| Problem |
Please retype every entry as written, and keep the pictures out.

────────────────

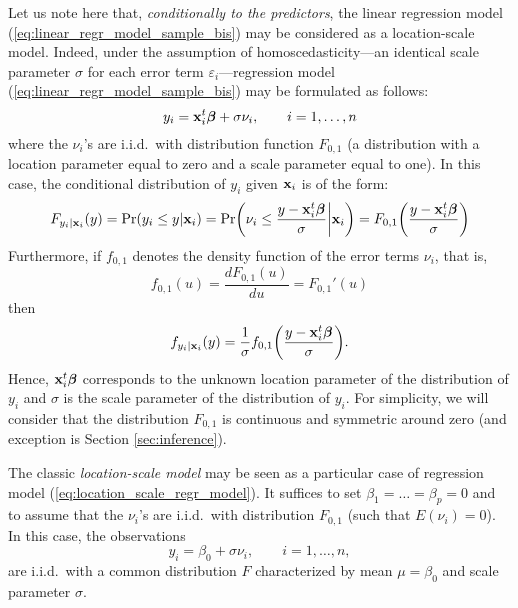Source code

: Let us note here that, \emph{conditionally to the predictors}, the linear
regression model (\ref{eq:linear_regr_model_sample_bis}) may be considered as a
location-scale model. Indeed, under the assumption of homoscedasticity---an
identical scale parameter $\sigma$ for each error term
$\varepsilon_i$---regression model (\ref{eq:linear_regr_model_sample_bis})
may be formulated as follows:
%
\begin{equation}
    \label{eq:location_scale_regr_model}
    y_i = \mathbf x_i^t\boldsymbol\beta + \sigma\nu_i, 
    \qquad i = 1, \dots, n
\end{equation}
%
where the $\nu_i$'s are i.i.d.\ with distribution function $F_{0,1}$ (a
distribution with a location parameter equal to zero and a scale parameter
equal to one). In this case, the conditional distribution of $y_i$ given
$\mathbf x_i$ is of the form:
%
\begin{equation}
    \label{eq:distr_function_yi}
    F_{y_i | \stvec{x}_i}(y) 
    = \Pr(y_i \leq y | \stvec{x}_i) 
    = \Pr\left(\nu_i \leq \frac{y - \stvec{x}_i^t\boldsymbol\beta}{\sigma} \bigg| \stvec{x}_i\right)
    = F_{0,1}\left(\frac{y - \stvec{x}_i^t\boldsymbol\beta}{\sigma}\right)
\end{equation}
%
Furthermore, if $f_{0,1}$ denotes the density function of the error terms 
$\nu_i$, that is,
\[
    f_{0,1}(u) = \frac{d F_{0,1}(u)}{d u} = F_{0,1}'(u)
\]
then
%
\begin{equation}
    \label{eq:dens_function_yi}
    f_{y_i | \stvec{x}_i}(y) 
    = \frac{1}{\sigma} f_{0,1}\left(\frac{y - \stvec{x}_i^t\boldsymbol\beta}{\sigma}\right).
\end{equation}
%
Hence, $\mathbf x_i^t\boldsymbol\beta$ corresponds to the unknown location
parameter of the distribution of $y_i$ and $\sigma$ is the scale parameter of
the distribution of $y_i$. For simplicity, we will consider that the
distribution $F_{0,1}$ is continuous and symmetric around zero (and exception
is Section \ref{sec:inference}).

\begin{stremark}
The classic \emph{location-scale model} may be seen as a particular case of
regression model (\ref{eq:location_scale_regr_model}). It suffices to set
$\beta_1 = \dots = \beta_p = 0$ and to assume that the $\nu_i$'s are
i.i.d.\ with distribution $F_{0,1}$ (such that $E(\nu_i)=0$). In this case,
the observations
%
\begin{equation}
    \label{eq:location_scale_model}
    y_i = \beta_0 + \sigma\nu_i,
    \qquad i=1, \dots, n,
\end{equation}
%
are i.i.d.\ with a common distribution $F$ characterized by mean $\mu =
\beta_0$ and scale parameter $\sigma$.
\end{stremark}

────────────────

| Worked solution |
Source code

: Let us note here that, \emph{conditionally to the predictors}, the linear
regression model (\ref{eq:linear_regr_model_sample_bis}) may be considered as a
location-scale model. Indeed, under the assumption of homoscedasticity---an
identical scale parameter $\sigma$ for each error term
$\varepsilon_i$---regression model (\ref{eq:linear_regr_model_sample_bis})
may be formulated as follows:
%
\begin{equation}
    \label{eq:location_scale_regr_model}
    y_i = \mathbf x_i^t\boldsymbol\beta + \sigma\nu_i, 
    \qquad i = 1, \dots, n
\end{equation}
%
where the $\nu_i$'s are i.i.d.\ with distribution function $F_{0,1}$ (a
distribution with a location parameter equal to zero and a scale parameter
equal to one). In this case, the conditional distribution of $y_i$ given
$\mathbf x_i$ is of the form:
%
\begin{equation}
    \label{eq:distr_function_yi}
    F_{y_i | \stvec{x}_i}(y) 
    = \Pr(y_i \leq y | \stvec{x}_i) 
    = \Pr\left(\nu_i \leq \frac{y - \stvec{x}_i^t\boldsymbol\beta}{\sigma} \bigg| \stvec{x}_i\right)
    = F_{0,1}\left(\frac{y - \stvec{x}_i^t\boldsymbol\beta}{\sigma}\right)
\end{equation}
%
Furthermore, if $f_{0,1}$ denotes the density function of the error terms 
$\nu_i$, that is,
\[
    f_{0,1}(u) = \frac{d F_{0,1}(u)}{d u} = F_{0,1}'(u)
\]
then
%
\begin{equation}
    \label{eq:dens_function_yi}
    f_{y_i | \stvec{x}_i}(y) 
    = \frac{1}{\sigma} f_{0,1}\left(\frac{y - \stvec{x}_i^t\boldsymbol\beta}{\sigma}\right).
\end{equation}
%
Hence, $\mathbf x_i^t\boldsymbol\beta$ corresponds to the unknown location
parameter of the distribution of $y_i$ and $\sigma$ is the scale parameter of
the distribution of $y_i$. For simplicity, we will consider that the
distribution $F_{0,1}$ is continuous and symmetric around zero (and exception
is Section \ref{sec:inference}).

\begin{stremark}
The classic \emph{location-scale model} may be seen as a particular case of
regression model (\ref{eq:location_scale_regr_model}). It suffices to set
$\beta_1 = \dots = \beta_p = 0$ and to assume that the $\nu_i$'s are
i.i.d.\ with distribution $F_{0,1}$ (such that $E(\nu_i)=0$). In this case,
the observations
%
\begin{equation}
    \label{eq:location_scale_model}
    y_i = \beta_0 + \sigma\nu_i,
    \qquad i=1, \dots, n,
\end{equation}
%
are i.i.d.\ with a common distribution $F$ characterized by mean $\mu =
\beta_0$ and scale parameter $\sigma$.
\end{stremark}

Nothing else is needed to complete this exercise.